There were two mechanisms:
Long-range repulsion between non-adjacent pairs. This had already been addressed; I was only applying it between nodes that share no edge.
Collision avoidance. This I had left applying to all pairs, including adjacent (similar) ones. When any two nodes came within
MIN_WORLD_SEP = 50world units of each other, a force pushed them apart, including my most similar posts.
The collision term was added to prevent visual overlap, which makes sense for unrelated nodes. But for two posts with 95% similarity, being physically close is exactly what we want. The collision force was directly fighting the spring that was trying to bring them together.
The fix was one line:
// before: collision avoidance for all pairs
if (dist < MIN_WORLD_SEP)
force += (MIN_WORLD_SEP - dist) * 8 * alpha;
// after: collision only between non-adjacent pairs
if (!adjMatrix[i][j] && dist < MIN_WORLD_SEP)
force += (MIN_WORLD_SEP - dist) * 8 * alpha;
Adjacent nodes, those sharing an edge, no longer have anything stopping them from reaching their spring rest length. The rest length for sim ≈ 95% is essentially MIN_SEP, nearly touching. Non-adjacent nodes still collide with each other, preventing unrelated circles from piling up.

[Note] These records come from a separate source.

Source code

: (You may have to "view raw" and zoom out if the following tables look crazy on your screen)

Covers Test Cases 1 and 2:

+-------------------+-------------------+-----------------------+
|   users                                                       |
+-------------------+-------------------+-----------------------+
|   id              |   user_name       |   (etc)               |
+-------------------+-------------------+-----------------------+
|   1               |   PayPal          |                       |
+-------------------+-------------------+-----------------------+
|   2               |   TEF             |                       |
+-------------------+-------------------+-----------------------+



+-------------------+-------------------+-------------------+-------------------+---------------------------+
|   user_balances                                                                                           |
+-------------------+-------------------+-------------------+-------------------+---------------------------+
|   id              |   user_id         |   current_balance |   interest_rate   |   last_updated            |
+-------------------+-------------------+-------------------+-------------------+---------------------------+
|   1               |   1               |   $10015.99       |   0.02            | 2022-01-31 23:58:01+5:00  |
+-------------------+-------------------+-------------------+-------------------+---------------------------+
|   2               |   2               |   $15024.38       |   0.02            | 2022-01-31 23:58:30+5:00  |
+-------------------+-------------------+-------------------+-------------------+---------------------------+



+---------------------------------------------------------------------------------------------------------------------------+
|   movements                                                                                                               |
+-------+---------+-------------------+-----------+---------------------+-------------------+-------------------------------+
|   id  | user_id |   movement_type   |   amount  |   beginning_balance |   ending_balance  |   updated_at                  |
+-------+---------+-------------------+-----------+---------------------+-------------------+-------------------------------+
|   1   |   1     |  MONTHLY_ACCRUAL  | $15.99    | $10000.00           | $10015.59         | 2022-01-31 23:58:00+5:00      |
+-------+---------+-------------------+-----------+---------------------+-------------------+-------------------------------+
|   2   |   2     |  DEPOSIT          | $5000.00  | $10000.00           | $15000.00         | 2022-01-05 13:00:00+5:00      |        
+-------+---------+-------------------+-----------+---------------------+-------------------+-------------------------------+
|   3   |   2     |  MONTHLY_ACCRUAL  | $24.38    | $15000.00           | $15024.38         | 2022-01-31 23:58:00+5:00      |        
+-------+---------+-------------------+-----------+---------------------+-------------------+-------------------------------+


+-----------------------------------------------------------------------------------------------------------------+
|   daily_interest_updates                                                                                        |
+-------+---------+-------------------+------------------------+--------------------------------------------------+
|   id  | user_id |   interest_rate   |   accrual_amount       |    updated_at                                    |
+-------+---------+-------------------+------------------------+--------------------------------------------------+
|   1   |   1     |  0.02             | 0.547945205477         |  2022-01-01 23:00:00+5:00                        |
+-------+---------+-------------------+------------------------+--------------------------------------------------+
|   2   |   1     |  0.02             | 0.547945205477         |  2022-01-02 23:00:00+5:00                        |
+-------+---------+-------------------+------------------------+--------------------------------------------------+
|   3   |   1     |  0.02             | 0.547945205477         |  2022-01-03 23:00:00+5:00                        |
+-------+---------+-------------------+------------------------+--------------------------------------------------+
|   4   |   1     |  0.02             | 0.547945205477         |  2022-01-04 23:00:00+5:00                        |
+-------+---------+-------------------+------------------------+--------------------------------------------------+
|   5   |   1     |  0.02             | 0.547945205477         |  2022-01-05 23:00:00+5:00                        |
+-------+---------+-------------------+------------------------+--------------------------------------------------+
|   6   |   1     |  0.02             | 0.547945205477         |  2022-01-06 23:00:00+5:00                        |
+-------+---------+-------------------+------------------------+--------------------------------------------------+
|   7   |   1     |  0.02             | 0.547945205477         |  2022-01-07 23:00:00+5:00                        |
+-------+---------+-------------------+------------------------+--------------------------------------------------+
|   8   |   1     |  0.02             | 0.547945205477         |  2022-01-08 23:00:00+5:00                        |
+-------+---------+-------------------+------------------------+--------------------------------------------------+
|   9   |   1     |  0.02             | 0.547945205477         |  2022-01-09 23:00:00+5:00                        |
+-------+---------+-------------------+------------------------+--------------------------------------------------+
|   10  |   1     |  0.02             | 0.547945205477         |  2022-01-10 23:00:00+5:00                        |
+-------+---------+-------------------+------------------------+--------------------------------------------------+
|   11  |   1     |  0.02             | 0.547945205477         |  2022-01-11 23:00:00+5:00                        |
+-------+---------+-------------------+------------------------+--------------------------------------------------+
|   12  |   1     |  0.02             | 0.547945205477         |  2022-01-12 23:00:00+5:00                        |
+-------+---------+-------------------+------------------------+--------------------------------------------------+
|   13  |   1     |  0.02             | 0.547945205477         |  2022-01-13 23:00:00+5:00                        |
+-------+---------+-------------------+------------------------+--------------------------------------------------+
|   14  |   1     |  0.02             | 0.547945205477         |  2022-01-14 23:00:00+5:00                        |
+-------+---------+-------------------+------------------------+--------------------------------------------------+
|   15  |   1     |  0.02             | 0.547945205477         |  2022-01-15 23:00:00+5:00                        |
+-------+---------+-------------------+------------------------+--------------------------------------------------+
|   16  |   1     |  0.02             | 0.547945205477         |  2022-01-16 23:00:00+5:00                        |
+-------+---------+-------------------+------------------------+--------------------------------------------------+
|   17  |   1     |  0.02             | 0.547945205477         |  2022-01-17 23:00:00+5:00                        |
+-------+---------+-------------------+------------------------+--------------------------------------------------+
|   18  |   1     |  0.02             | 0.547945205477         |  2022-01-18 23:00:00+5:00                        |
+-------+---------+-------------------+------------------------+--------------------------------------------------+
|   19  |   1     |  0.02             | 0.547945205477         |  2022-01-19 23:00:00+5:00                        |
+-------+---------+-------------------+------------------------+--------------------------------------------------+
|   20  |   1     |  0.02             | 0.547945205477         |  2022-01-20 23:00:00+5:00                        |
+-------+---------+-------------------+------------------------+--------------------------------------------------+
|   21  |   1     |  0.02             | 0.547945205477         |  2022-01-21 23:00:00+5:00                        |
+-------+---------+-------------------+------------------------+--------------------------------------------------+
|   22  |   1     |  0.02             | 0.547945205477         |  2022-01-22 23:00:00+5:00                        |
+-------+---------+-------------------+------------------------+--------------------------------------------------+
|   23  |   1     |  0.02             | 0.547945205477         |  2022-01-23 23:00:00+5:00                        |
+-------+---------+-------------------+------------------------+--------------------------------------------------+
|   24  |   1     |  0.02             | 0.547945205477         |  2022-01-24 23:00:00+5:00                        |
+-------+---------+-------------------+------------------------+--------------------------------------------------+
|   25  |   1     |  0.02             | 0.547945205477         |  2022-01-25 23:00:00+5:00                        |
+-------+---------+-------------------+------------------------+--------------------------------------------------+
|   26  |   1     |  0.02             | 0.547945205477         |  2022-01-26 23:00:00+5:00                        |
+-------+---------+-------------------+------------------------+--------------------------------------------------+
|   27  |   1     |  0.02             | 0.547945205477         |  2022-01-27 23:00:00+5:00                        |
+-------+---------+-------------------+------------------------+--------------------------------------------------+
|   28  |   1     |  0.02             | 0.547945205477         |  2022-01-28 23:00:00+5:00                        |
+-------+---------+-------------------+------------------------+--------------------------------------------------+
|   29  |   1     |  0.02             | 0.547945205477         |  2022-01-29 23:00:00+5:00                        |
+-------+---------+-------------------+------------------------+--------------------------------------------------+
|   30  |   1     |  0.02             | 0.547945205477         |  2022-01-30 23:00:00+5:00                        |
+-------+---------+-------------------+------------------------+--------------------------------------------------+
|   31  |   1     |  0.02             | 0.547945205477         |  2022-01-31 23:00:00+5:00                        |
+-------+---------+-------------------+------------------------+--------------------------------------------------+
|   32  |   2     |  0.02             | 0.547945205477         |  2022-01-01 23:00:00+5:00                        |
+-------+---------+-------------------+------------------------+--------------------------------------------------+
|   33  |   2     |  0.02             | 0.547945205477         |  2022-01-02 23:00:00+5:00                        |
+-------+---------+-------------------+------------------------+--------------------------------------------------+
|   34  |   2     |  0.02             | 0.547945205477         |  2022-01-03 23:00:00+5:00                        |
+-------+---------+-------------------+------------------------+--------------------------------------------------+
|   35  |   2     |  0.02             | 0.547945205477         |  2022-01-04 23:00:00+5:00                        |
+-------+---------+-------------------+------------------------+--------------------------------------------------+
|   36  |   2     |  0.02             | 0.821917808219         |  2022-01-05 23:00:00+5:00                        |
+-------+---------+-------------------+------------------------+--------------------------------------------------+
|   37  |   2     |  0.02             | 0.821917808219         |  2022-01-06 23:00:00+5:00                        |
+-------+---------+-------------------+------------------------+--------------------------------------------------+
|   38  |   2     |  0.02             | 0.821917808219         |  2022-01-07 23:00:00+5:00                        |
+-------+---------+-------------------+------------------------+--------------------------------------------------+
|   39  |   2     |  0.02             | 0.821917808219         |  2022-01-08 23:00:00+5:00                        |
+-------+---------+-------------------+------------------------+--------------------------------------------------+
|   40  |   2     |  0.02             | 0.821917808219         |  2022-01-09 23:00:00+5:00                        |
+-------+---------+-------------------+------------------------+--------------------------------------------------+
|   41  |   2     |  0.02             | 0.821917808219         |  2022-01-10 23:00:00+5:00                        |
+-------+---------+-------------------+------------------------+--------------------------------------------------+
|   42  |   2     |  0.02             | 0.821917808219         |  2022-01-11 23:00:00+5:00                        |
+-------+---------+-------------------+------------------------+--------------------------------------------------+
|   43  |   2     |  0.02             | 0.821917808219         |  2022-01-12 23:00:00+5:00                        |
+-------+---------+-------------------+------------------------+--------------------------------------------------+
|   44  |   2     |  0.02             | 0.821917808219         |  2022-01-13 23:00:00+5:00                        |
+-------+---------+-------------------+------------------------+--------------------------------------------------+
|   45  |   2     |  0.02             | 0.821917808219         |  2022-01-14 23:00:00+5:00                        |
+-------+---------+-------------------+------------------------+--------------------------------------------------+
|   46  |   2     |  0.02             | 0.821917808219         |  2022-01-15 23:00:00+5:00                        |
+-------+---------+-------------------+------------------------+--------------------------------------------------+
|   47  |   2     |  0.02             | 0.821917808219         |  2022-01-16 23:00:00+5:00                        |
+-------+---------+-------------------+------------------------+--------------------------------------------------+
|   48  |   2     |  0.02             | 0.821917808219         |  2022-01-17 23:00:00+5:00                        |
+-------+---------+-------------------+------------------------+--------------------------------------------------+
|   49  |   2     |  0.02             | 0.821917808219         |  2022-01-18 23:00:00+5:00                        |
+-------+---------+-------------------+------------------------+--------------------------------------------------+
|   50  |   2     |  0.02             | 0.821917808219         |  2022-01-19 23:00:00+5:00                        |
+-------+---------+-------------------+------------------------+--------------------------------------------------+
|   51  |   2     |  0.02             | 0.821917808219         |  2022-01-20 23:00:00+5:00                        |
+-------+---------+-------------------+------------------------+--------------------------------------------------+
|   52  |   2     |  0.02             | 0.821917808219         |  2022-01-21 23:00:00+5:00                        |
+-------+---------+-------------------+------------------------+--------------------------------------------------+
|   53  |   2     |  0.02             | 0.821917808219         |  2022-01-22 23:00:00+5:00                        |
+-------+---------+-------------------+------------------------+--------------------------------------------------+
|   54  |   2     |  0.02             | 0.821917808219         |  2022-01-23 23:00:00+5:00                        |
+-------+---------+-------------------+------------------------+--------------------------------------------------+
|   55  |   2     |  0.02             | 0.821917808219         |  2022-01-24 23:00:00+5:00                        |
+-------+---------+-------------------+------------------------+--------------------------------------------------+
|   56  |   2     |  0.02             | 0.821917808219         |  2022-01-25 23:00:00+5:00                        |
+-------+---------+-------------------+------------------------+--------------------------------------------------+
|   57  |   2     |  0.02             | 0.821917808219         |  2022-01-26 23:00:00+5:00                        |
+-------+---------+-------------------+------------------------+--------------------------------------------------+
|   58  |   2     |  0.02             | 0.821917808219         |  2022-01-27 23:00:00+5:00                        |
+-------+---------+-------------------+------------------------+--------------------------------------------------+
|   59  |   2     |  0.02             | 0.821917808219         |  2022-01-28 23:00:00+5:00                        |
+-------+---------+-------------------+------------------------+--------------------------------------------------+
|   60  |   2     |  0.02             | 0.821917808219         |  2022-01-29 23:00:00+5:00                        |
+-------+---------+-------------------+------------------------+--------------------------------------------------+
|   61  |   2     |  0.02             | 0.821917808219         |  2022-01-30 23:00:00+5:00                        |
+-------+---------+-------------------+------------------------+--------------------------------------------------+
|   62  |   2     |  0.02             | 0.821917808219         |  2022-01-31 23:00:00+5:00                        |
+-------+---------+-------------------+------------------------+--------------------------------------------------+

With this change, the graph finally formed visible clusters. Posts about similar topics pulled into groups. The physics was doing what the physics should do.
What the Final System Looks Like
The final result is a live 2D canvas simulation graph. Posts are circles with their cover images clipped into them. Edges are drawn with width and opacity proportional to similarity, normalised over the actual min/max range in the current data so the visual contrast is always maximised.
On load, 700 steps of physics run synchronously to find the initial layout, then the loading overlay drops to reveal an already-settled graph. The simulation stays alive: grabbing a node wakes the physics, connected posts visibly react, and the system re-settles a second or two after you let go.
The key insights, in order of discovery:
- Alpha cooling is the correct tool for settling a spring simulation. Damping alone is not enough, because constant forces can always overcome constant damping.
- The averaging effect is fundamental to spring layouts. Exponential stiffness can tilt the balance but cannot fully overcome it.
- Collision avoidance between similar nodes was the hidden culprit. Removing it for connected pairs was the change that finally allowed clusters to form.
It is often the thing you did not add intentionally, the safety mechanism that seemed obvious at the time, that turns out to be the constraint you needed to remove.